Commercial Mortgages – Look No Further

Did you know that we can advise on commercial mortgages too? A very different kettle of fish! We list the different types of commercial lending below  – you can see the variables.

Here at The Finance Roome, we work very closely with relevant Lenders – strong local relationships that mean we can offer a seamless service for our clients.

Commercial mortgages

Commercial mortgages are available to a range of businesses, from sole traders to limited companies. Lenders will normally fund up to 75% of purchase costs with terms of up to 30 years. Typically, they’ll secure the mortgage against a first charge. Affordability is based on the profitability of your business, and its ability to make monthly payments.

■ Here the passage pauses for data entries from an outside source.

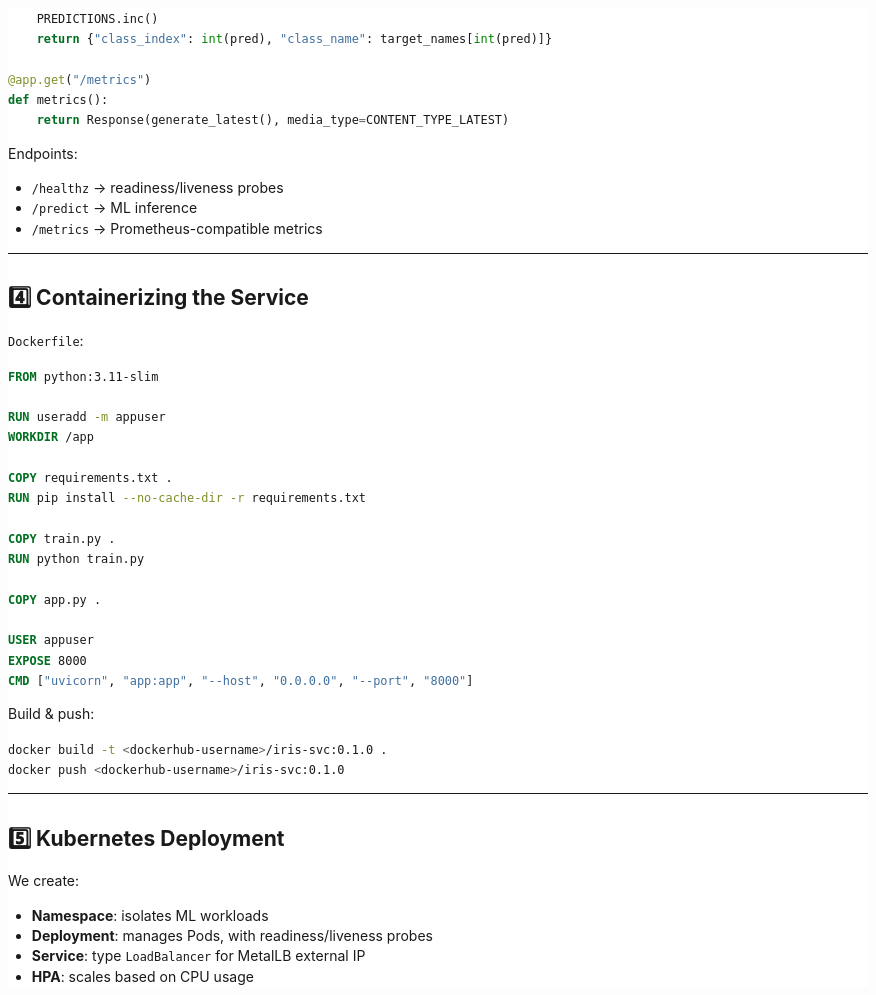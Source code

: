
 ```python
    PREDICTIONS.inc()
    return {"class_index": int(pred), "class_name": target_names[int(pred)]}

@app.get("/metrics")
def metrics():
    return Response(generate_latest(), media_type=CONTENT_TYPE_LATEST)
```

Endpoints:

* `/healthz` → readiness/liveness probes
* `/predict` → ML inference
* `/metrics` → Prometheus-compatible metrics

---

## 4️⃣ Containerizing the Service

`Dockerfile`:

```dockerfile
FROM python:3.11-slim

RUN useradd -m appuser
WORKDIR /app

COPY requirements.txt .
RUN pip install --no-cache-dir -r requirements.txt

COPY train.py .
RUN python train.py

COPY app.py .

USER appuser
EXPOSE 8000
CMD ["uvicorn", "app:app", "--host", "0.0.0.0", "--port", "8000"]
```

Build & push:

```bash
docker build -t <dockerhub-username>/iris-svc:0.1.0 .
docker push <dockerhub-username>/iris-svc:0.1.0
```

---

## 5️⃣ Kubernetes Deployment

We create:

* **Namespace**: isolates ML workloads
* **Deployment**: manages Pods, with readiness/liveness probes
* **Service**: type `LoadBalancer` for MetalLB external IP
* **HPA**: scales based on CPU usage
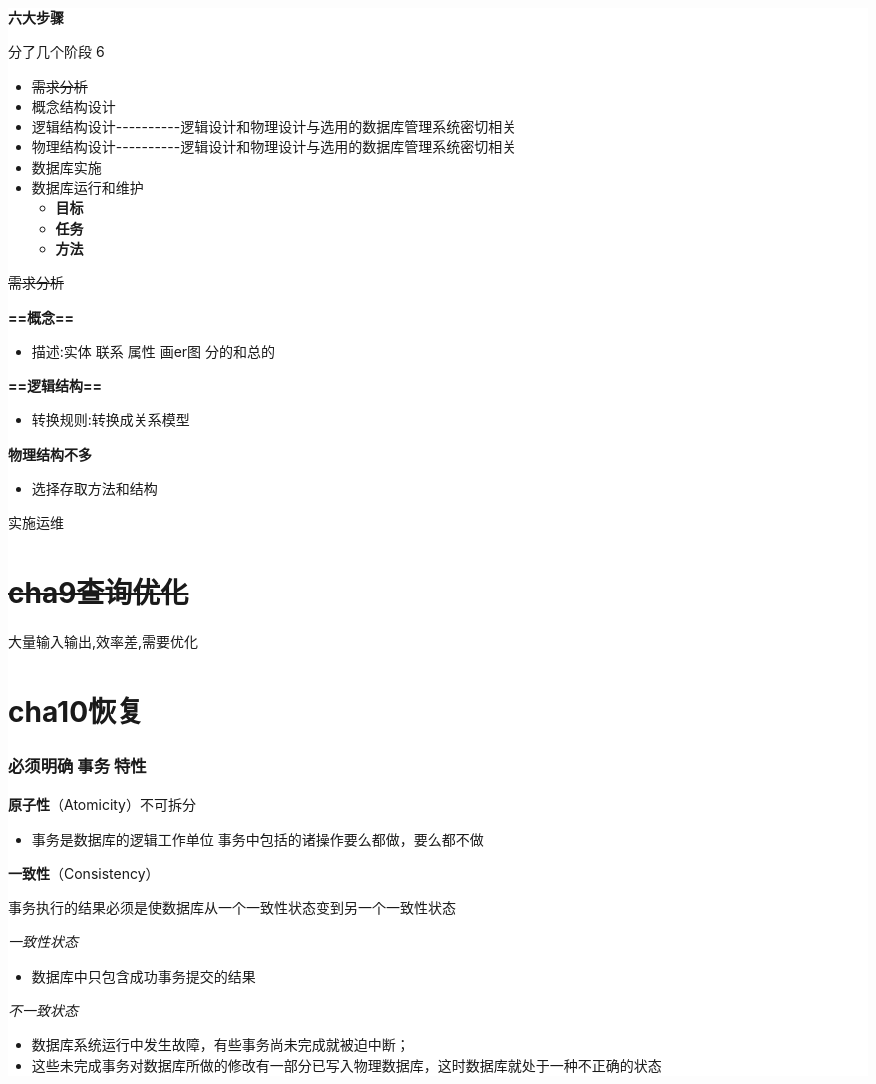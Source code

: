 **六大步骤**

分了几个阶段  6

- ~~需求分析~~
- 概念结构设计
- 逻辑结构设计----------逻辑设计和物理设计与选用的数据库管理系统密切相关
- 物理结构设计----------逻辑设计和物理设计与选用的数据库管理系统密切相关
- 数据库实施
- 数据库运行和维护 
  - **目标**
  - **任务**
  - **方法**

~~需求分析~~

**==概念==**

- 描述:实体 联系 属性 画er图 分的和总的

**==逻辑结构==**

- 转换规则:转换成关系模型

**物理结构不多**

- 选择存取方法和结构

实施运维



# ~~cha9查询优化~~

大量输入输出,效率差,需要优化

# cha10恢复

### 必须明确   **事务**  特性

**原子性**（Atomicity）不可拆分

- 事务是数据库的逻辑工作单位
  事务中包括的诸操作要么都做，要么都不做

**一致性**（Consistency）

事务执行的结果必须是使数据库从一个一致性状态变到另一个一致性状态

*一致性状态*

- 数据库中只包含成功事务提交的结果

*不一致状态*

- 数据库系统运行中发生故障，有些事务尚未完成就被迫中断；
- 这些未完成事务对数据库所做的修改有一部分已写入物理数据库，这时数据库就处于一种不正确的状态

Property development finance

Property development finance is usually in the form of a short-term loan that’s used for the development of a new building project. This can be the refurbishment of an existing property. Lenders will look to advance up to 70% of the gross development value, and terms can be up to 24 months.

Portfolio finance

A long-term business loan that’s offered to property investors who have a number of rental properties. The lender offers the ability to consolidate borrowing into one loan. The serviceability of this loan is based on rental income.

Bridging finance

Bridging finance is a short-term finance solution often favoured by property developers and investors. It offers a quick way to finance the purchase of a property. The lender will take the first charge on your property and will seek an exit once the loan has come to term.

Auction finance

Auction finance is designed for experienced property developers and landlords. It’s a way of arranging funding in advance of an auction. You need to know the property value and type you can finance before you walk into the auction room.

Mezzanine finance

A little more complex, this is a hybrid type of finance that combines elements of debt financing and equity investment. It is secured against the property. Mezzanine finance often helps property developers reduce their cash flow requirements. This might enable them to finance projects that would normally require a larger capital share.